Ciò premesso: la settimana corta, dal lunedì al venerdì, non è una brutta idea se vi corrisponde una complessiva sincronizzazione degli orari, una maggior flessibilità nelle discipline e se, all’interno della scuola, il ragazzo trova uno spazio rispondente alle sue esigenze. Dal punto di vista della scuola l’orario su 5 giorni permette senz’altro una migliore organizzazione oraria, la copertura delle supplenze, una distribuzione più razionale delle discipline e uno sfruttamento più razionale del tempo dei docenti, ma dal punto di vista dell’alunno?
Io penso a un tempo scolastico lungo composto non solo di discipline ma entro il quale vi sia la possibilità di studiare, recuperare, approfondire, confrontarsi e fare sport. Per far questo occorre che la scuola resti aperta, anche in orario pomeridiano, disponga di spazi adeguati e attivi una sorveglianza costante: si deve dotare di uno spazio per la mensa e utilizzare la biblioteca, la palestra, l’aula di informatica e le aule speciali e aprirsi, oltre agli insegnanti, i quali hanno un proprio ruolo e specializzazione centrale, ad altre professionalità che sono già presenti sul territorio e si occupano di recuperi o dei problemi dell’apprendimento o delle attività sportive. Quando il genitore passa a prendere il figlio non deve avere l’ansia dei compiti da fare o della verifica da preparare o non deve correre per la città per portarlo a fare sport o altre attività. Tanti ragazzi trascorrono il pomeriggio in casa da soli e tanti genitori già pagano il doposcuola.

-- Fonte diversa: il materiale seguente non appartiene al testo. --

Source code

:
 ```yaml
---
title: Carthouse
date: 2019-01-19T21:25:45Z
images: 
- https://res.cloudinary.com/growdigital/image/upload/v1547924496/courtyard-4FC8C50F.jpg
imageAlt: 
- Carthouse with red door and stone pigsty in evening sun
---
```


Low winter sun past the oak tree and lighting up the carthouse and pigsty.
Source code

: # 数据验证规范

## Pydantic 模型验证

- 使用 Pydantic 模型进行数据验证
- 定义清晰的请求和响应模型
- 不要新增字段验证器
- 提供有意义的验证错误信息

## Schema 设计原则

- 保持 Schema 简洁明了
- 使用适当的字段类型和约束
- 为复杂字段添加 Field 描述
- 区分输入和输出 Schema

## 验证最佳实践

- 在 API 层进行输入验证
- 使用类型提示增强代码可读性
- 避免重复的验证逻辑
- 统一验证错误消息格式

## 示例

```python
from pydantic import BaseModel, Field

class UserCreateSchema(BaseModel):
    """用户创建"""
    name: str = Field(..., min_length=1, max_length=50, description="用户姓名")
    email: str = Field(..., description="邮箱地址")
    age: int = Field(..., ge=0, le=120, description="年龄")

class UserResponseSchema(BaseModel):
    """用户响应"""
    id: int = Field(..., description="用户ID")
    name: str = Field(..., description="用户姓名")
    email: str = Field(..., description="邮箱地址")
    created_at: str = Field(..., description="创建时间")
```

Purtroppo la carenza di risorse non consente di volare in alto: quanto lo Stato vuole investire? Quanto hanno le scuole? Di quali risorse dispongono i genitori? La scuola vince e diventa fondamentale per il futuro dei giovani se è sostenuta da una società che crede e investe in essa, che l’aiuta nella sua opera educativa e di crescita, che non la lascia sola aggrappata a ideali che tutti giudicano importanti ma che poi la società stessa non segue. Ognuno si prenda le sue responsabilità: la scuola è espressione della società”.